* [TASK DESCRIPTION] All lines from the first line of the material up to and including the line with "3. Aste, T., Tasca, P., Di" must be copied exactly, and no others.
■ ■ ■ ■
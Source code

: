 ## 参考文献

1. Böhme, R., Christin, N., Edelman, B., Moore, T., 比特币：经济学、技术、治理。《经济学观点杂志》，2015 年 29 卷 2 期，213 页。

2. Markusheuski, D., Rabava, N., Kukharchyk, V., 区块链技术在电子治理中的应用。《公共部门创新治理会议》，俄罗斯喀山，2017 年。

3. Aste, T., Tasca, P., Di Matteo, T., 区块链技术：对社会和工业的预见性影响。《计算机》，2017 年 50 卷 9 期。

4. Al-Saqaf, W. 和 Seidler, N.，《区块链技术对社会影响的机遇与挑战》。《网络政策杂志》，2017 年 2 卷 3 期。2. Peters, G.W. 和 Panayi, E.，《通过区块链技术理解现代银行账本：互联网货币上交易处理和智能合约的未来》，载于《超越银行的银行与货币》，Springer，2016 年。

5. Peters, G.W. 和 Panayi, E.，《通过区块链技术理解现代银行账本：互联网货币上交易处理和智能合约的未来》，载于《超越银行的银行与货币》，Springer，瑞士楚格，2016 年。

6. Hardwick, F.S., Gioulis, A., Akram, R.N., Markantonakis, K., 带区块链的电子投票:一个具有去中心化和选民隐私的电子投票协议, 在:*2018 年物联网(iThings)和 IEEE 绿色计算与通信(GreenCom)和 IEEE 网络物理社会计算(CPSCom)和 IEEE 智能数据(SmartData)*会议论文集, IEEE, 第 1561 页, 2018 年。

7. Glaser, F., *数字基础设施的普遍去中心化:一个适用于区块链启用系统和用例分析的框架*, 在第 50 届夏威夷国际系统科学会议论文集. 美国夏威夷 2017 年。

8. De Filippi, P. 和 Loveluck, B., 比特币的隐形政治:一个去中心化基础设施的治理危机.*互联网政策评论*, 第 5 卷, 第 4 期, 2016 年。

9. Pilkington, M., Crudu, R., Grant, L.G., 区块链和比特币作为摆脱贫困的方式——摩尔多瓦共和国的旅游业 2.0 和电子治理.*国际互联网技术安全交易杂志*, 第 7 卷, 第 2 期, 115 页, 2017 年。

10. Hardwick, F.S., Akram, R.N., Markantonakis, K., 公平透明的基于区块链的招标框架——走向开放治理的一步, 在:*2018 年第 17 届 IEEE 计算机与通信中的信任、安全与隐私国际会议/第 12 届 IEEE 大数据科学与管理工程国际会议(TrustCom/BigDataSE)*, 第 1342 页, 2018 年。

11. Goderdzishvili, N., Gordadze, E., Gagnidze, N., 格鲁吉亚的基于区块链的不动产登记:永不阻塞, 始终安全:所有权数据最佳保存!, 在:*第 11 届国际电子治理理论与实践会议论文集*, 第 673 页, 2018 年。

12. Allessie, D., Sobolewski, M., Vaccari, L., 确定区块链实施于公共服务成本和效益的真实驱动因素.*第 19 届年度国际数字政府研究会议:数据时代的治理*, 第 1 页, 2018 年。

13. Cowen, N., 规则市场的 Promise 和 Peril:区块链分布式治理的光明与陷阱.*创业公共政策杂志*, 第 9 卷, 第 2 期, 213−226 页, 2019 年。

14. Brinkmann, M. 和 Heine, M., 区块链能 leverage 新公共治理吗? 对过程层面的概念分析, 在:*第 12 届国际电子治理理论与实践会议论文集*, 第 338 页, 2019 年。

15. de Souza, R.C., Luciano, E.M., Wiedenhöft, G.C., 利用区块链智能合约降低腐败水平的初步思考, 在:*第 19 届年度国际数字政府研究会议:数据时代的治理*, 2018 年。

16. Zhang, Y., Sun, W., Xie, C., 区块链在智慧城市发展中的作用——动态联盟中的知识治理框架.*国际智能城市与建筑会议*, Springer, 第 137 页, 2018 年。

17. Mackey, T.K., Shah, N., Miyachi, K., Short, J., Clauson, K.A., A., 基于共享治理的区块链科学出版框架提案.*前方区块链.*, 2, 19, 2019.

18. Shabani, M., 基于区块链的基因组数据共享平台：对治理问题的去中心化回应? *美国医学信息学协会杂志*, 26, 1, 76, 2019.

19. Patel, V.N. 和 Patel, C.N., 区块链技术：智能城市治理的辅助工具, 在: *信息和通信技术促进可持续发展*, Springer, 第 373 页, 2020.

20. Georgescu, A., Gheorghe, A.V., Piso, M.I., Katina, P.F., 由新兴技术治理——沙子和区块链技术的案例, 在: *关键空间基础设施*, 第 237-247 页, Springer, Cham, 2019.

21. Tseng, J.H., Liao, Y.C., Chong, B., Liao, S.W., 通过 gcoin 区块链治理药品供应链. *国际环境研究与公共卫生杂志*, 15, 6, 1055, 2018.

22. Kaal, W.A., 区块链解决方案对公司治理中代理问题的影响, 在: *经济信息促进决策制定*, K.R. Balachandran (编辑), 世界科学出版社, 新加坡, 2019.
■ ■ ■ ■
* [OUTPUT FOR THIS TASK]
Source code

: ## 参考文献

1. Böhme, R., Christin, N., Edelman, B., Moore, T., 比特币：经济学、技术、治理。《经济学观点杂志》，2015 年 29 卷 2 期，213 页。

2. Markusheuski, D., Rabava, N., Kukharchyk, V., 区块链技术在电子治理中的应用。《公共部门创新治理会议》，俄罗斯喀山，2017 年。

3. Aste, T., Tasca, P., Di Matteo, T., 区块链技术：对社会和工业的预见性影响。《计算机》，2017 年 50 卷 9 期。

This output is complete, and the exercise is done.